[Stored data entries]
+++

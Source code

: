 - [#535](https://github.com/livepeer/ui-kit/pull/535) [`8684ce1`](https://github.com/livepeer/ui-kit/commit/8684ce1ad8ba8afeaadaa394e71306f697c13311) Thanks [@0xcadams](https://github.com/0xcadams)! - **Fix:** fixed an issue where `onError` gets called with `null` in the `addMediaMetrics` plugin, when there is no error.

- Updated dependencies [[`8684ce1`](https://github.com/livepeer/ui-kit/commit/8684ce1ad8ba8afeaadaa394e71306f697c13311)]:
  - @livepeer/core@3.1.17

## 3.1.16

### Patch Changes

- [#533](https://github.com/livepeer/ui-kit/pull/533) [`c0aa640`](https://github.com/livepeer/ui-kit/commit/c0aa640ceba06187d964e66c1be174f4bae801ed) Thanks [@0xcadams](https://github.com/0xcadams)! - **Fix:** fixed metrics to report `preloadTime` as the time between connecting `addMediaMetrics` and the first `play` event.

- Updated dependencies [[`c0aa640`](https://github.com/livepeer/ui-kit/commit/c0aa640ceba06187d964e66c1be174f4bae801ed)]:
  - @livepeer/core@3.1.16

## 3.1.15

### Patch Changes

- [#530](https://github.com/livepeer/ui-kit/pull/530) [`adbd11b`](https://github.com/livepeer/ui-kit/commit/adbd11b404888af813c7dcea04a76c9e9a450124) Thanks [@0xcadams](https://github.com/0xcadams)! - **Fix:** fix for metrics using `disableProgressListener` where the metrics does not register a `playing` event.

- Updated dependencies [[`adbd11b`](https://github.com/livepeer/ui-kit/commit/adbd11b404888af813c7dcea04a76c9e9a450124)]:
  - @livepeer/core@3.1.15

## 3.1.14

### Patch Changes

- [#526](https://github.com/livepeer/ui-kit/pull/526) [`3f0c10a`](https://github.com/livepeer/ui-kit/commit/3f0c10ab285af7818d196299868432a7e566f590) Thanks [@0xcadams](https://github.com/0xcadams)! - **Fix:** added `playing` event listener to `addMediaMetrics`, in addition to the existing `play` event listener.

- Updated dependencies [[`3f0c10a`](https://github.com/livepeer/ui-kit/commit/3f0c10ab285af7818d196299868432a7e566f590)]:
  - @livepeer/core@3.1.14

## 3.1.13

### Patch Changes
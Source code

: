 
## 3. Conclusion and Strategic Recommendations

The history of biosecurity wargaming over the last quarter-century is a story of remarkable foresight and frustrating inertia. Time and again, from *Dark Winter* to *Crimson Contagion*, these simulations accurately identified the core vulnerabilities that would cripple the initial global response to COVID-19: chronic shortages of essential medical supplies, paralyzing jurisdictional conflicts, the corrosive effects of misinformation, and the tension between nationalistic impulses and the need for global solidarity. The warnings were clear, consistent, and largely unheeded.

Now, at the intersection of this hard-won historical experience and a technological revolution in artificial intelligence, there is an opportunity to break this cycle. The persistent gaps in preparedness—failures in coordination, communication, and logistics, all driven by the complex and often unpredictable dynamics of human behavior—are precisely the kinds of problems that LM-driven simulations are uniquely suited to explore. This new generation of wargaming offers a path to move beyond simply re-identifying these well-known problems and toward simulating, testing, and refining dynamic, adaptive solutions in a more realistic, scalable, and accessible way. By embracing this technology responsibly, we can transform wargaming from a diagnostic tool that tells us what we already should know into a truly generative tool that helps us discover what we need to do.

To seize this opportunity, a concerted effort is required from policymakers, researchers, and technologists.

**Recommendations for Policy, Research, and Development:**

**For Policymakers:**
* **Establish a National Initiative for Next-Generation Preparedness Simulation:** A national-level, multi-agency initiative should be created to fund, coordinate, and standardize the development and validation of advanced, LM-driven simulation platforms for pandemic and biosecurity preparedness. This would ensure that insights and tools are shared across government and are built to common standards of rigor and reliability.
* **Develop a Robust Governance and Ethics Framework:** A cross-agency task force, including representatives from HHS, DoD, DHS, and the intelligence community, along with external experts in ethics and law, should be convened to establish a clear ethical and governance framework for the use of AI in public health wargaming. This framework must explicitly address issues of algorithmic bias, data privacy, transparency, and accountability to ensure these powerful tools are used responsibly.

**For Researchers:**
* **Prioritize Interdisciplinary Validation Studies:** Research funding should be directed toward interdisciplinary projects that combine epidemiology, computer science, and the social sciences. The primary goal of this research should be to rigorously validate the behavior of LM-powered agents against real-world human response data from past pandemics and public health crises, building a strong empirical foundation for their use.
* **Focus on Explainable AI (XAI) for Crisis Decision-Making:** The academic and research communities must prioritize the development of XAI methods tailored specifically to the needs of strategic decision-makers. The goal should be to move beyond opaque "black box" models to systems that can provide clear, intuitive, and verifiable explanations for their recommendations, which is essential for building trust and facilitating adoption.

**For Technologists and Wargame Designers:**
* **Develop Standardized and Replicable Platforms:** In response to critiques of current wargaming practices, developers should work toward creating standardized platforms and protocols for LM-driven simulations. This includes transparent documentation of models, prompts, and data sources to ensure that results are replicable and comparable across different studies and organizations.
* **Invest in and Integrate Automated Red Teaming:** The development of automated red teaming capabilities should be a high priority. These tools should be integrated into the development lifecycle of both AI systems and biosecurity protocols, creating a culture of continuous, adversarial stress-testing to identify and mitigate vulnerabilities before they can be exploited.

+++

# Work request
Lines holding "Updated": copy each one from the records above.

# Answer for the task
- Updated dependencies [[`8684ce1`](https://github.com/livepeer/ui-kit/commit/8684ce1ad8ba8afeaadaa394e71306f697c13311)]:
- Updated dependencies [[`c0aa640`](https://github.com/livepeer/ui-kit/commit/c0aa640ceba06187d964e66c1be174f4bae801ed)]:
- Updated dependencies [[`adbd11b`](https://github.com/livepeer/ui-kit/commit/adbd11b404888af813c7dcea04a76c9e9a450124)]:
- Updated dependencies [[`3f0c10a`](https://github.com/livepeer/ui-kit/commit/3f0c10ab285af7818d196299868432a7e566f590)]:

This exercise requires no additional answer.